A day after being fired, Bonaminio did her calculations. “I figured out that I had maybe 12 more hours until I was sick,” she recalls. “I had no money. I had already stolen everything out of my parents’ house that I could steal, and I had already pawned all my electronics and jewelry.”
Out of options and not wanting to be sick from withdrawal, Bonaminio checked into the Glenbeigh addiction treatment center in Rock Creek, Ohio. She stayed for 26 days. Seven months in recovery housing at Scarborough House for Women in Tremont followed and, after that, Bonaminio got an apartment with a friend.
This time, treatment stuck.
“All these things fell into place for me perfectly at the right time,” she says. “I had the opportunity at the exact same time that I had the willingness.”
Now 24, Bonaminio will mark four years of sobriety Sept. 12. Today, she’s aiming to help others who have been in her shoes, in order to reduce the shame, guilt and stigma that often surround addiction. “This is not a moral failing,” she says. “It’s a chronic illness.”
Bonaminio works as a peer supporter at the women-only, eight-bed recovery housing Woodrow Project in Lakewood, where she encourages residents to make recovery plans to achieve their goals. Sometimes Bonaminio’s work involves figuring out if someone needs food assistance, health insurance or doctor referrals. At other times, she simply listens.
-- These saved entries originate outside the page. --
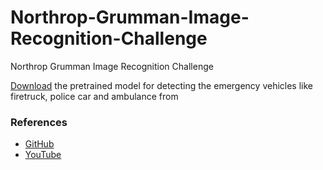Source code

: # Northrop-Grumman-Image-Recognition-Challenge
Northrop Grumman Image Recognition Challenge

[Download](
https://drive.google.com/drive/folders/1sp1uDHaKaVRh2dnZvcc_uXbSmwzg-BW3?usp=sharing) the pretrained model for detecting the emergency vehicles like firetruck, police car and ambulance from 

### References
- [GitHub](https://github.com/EdjeElectronics/TensorFlow-Object-Detection-API-Tutorial-Train-Multiple-Objects-Windows-10)
- [YouTube](https://www.youtube.com/watch?v=Rgpfk6eYxJA)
“It’s really connecting with the women and hearing from them what they need,” she says, “having a conversation with them.”
While in recovery, Bonaminio earned her chemical dependency counselor assistant certification. “I’ve been where they are,” Bonaminio says. “I’m able to say, ‘Hey, I understand the way you’re feeling. You’re not alone.’ ”
This fall, she’ll also be a peer support coordinator for Project Soar, a partnership between the Alcohol, Drug Addiction and Mental Health Services Board of Cuyahoga County, Cleveland Clinic Lakewood Emergency Department, city of Lakewood and the Woodrow Project.
The initiative, scheduled to launch Oct. 1, will employ state-certified peer supporters such as Bonaminio who have received specialized training and education to speak with those dealing with addiction.
They will meet with individuals who have overdosed at the Cleveland Clinic Lakewood Emergency Department, and, if people are open to it, conduct a follow-up appointment at home.
Peer support is also available to anyone who drops in at another pathway to treatment: Lakewood’s Fire Station No. 1. The Madison Avenue outpost is being transformed into a “safe station” open 24/7 for anyone looking for help.
“I can’t go through life thinking that I went through that stuff for nothing,” Bonaminio says of her addiction. “For so long, all I knew myself as was a drug addict. I’m in recovery — I will always be somebody in recovery from substance use. I wouldn’t feel as if I was doing my duty if I didn’t help other people.”